CEO Brian Cornell and his team explained in a conference call with Wall Street analysts why that change is helping lift the business to new heights when it comes to overall growth and earnings power.
Image source: Getty Images.
It's all about digital speed
Our same-day options are growing much faster than our digital sales, specifically combined sales for in-store pickup, drive-up, and Shipt have more than doubled over the last year, accounting for nearly three-quarters of Target's 34% digital comp in the second quarter. That means that nearly 1.5 percentage points of the company's overall comp[arable-store sales] growth was driven by our same-day services.
-- COO John Mulligan
Three months ago, management called the same-day portion of the e-commerce channel a "game changer," and this week executives revealed more data supporting this contention. The 36% spike in digital sales accounted for most of the retailer's 5% comparable-store sales gain, but the real growth driver shows up when you look beneath that top-line figure.
In fact, same-day fulfillment orders expanded by over 100% this quarter to account for about 75% of all digital sales. Put another way, these quick-delivery and pickup services represented about one-third of Target's comp growth this quarter, up from roughly one-quarter just three months ago.
Getting more profitable
What's even better is that these services also make sense for our business because they leverage existing store assets and our store teams in new ways. As a result, our same-day options are also the most profitable within our digital offering.
The main worry with Target's shift toward multichannel selling from its prior physical shopping focus was that overall profitability would decline. However, the consumer demand for instant gratification has changed that calculus since the retailer's national network of stores allows it to deliver products within hours of a shopper's order.

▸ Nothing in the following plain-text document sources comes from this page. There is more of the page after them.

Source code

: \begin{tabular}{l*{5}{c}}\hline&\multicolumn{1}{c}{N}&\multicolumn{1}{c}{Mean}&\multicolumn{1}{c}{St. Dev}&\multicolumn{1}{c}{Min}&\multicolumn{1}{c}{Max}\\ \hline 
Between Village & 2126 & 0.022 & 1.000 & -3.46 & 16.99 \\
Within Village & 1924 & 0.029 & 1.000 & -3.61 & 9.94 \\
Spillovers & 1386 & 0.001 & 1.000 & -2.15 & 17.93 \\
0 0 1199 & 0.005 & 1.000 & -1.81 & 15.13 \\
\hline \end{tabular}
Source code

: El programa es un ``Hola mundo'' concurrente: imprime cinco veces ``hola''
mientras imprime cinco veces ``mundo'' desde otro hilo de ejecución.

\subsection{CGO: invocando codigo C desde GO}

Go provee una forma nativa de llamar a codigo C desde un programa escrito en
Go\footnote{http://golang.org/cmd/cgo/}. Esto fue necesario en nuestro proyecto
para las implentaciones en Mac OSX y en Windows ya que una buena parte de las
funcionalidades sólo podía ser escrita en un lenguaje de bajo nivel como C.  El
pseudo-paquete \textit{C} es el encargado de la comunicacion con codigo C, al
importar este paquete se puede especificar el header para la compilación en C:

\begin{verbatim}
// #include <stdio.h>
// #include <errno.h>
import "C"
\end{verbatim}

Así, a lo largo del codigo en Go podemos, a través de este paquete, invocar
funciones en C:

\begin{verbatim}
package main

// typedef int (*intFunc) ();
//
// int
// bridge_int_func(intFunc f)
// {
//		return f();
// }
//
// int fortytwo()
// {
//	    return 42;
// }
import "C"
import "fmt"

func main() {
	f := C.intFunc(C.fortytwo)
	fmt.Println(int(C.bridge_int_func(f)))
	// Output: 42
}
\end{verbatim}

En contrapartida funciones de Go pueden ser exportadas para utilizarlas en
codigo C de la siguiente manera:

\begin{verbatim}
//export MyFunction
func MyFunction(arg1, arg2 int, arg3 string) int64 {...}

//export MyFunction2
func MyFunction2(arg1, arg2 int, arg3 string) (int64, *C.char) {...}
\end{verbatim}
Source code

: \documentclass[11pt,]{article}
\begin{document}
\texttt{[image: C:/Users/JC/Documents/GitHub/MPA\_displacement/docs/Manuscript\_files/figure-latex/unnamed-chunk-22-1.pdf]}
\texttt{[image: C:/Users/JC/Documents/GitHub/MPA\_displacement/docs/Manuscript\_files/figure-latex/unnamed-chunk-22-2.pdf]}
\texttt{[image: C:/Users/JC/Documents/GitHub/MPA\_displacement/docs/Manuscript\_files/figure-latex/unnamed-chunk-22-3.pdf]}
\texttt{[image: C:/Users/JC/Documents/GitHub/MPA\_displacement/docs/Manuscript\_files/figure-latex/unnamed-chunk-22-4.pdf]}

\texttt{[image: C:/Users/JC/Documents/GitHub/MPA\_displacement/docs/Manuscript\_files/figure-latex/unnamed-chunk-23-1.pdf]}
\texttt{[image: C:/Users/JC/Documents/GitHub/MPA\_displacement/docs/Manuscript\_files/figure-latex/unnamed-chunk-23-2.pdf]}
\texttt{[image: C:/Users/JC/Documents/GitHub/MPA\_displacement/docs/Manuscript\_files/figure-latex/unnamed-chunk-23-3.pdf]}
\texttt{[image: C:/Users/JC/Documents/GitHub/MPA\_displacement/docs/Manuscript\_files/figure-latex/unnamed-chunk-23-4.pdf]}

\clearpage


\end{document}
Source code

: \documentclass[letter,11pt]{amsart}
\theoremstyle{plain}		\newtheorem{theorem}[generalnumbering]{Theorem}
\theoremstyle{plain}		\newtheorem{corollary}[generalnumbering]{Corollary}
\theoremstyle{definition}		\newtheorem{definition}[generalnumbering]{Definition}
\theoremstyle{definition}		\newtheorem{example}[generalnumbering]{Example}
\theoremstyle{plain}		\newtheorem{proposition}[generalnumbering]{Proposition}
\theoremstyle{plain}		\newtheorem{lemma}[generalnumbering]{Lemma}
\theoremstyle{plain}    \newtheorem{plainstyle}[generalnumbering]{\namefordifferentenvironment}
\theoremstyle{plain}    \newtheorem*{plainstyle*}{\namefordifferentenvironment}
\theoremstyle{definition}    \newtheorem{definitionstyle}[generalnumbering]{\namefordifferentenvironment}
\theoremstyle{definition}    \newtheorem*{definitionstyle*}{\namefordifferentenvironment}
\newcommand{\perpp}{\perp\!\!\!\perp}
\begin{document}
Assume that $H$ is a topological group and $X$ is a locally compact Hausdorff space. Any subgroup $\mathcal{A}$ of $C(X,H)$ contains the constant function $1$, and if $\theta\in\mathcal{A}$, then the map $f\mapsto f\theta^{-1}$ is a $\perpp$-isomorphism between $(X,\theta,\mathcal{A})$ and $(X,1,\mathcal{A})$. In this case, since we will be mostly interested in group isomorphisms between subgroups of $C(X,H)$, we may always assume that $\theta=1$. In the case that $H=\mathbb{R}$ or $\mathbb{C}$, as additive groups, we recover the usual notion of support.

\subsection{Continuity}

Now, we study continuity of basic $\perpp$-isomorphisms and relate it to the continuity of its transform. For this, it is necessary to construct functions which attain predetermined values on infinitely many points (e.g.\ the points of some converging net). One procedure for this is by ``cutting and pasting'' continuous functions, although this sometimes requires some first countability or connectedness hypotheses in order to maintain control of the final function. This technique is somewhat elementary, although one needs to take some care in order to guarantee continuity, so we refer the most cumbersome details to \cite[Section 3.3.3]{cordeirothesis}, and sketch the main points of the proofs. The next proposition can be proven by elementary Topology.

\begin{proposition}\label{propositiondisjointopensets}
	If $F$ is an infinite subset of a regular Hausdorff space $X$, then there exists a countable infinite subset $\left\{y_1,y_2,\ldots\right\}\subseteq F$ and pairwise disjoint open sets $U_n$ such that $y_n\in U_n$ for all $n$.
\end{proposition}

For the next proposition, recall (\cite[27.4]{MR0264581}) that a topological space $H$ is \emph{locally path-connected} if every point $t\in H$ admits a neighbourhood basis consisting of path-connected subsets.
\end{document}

The profitability on those quick orders is improving, too. Executives estimated that costs fell by about 30% in the past year in areas like in-store pickup as volumes rose and as the company learned how to make better use of labor time. That success helped push overall profit margin up to 30.6% of sales from 30.3% a year ago. That marked the first time in almost three years that Target boosted that critical profit figure.
Elevated spending for years
We continue to expect to invest about $3.5 billion in [capital expenditures], driven by our remodel program, other investments in store assets, new store openings, and in our supply chain and technology capabilities.
-- CFO Cathy Smith
Target affirmed its full-year sales outlook and predicted a strong profit margin performance over the final half of 2019. Looking further out, executives said that its elevated capital investment pace will continue through 2020 and into 2021, at which point its store remodels into fulfillment centers will be complete and spending will level off.
Given that the chain started its investing strategy in 2017, that's five years of unusually heavy spending for the retailer. Yet the focus has allowed digital selling to power the consumer products stock's fastest growth in over a decade. Combine that trend with the fact that same-day sales are growing even faster and becoming more profitable, and it's clear why investors see a much brighter future ahead.